- What needs to be done
Repeat exactly the lines of the entries below from the one with "In our campsite in City of Rocks" through the one with "it is just stunning here!", both ends included, and nothing else.
+++
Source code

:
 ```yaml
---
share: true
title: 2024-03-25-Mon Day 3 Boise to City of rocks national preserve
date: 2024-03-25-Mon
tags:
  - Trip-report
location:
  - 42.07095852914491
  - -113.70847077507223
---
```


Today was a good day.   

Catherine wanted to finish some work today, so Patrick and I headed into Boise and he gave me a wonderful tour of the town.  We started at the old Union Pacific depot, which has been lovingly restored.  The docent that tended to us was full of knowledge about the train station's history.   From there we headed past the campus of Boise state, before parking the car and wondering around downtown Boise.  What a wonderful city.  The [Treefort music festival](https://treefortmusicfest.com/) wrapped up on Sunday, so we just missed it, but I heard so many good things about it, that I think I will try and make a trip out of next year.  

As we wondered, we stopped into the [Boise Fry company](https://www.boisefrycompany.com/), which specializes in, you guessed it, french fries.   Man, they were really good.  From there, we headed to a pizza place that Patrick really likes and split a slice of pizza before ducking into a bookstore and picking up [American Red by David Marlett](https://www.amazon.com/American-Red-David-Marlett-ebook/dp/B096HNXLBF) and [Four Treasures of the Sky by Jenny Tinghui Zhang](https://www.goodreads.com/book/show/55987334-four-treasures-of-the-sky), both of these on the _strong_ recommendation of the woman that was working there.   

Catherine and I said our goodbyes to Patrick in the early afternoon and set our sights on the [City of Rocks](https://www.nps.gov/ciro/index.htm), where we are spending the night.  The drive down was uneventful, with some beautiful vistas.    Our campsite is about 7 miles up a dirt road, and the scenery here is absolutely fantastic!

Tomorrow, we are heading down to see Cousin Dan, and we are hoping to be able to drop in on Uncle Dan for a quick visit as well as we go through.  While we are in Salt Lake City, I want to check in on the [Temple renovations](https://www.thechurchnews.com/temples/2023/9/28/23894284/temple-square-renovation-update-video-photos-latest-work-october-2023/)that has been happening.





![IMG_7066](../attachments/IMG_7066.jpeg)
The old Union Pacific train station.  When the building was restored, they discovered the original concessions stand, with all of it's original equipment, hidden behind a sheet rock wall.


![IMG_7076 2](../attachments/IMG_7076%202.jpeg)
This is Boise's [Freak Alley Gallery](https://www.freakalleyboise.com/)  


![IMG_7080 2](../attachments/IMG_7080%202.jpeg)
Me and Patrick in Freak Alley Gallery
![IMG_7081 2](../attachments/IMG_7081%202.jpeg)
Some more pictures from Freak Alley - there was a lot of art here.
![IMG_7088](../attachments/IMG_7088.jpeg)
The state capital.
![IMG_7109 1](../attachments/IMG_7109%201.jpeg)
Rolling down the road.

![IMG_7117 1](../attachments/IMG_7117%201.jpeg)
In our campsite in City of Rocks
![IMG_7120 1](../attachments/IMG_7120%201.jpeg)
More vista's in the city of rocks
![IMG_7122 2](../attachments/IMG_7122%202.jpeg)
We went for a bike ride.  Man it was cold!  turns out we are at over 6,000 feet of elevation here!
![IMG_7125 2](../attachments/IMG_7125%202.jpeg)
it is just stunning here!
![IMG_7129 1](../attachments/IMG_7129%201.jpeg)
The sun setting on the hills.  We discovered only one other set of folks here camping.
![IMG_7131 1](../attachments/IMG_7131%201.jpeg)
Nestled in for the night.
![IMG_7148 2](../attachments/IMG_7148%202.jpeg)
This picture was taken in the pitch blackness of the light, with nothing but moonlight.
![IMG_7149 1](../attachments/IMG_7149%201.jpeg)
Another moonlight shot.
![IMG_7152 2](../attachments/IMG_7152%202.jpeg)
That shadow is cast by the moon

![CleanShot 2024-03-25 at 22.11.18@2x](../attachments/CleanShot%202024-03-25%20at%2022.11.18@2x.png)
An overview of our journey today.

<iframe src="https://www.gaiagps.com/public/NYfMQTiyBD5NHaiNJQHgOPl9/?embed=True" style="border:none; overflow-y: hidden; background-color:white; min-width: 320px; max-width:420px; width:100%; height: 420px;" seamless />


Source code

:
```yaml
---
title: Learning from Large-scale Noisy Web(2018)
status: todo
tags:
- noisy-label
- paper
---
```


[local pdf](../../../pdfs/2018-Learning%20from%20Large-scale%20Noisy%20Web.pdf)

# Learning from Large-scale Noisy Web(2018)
+++
- Exercise answer
In our campsite in City of Rocks
![IMG_7120 1](../attachments/IMG_7120%201.jpeg)
More vista's in the city of rocks
![IMG_7122 2](../attachments/IMG_7122%202.jpeg)
We went for a bike ride.  Man it was cold!  turns out we are at over 6,000 feet of elevation here!
![IMG_7125 2](../attachments/IMG_7125%202.jpeg)
it is just stunning here!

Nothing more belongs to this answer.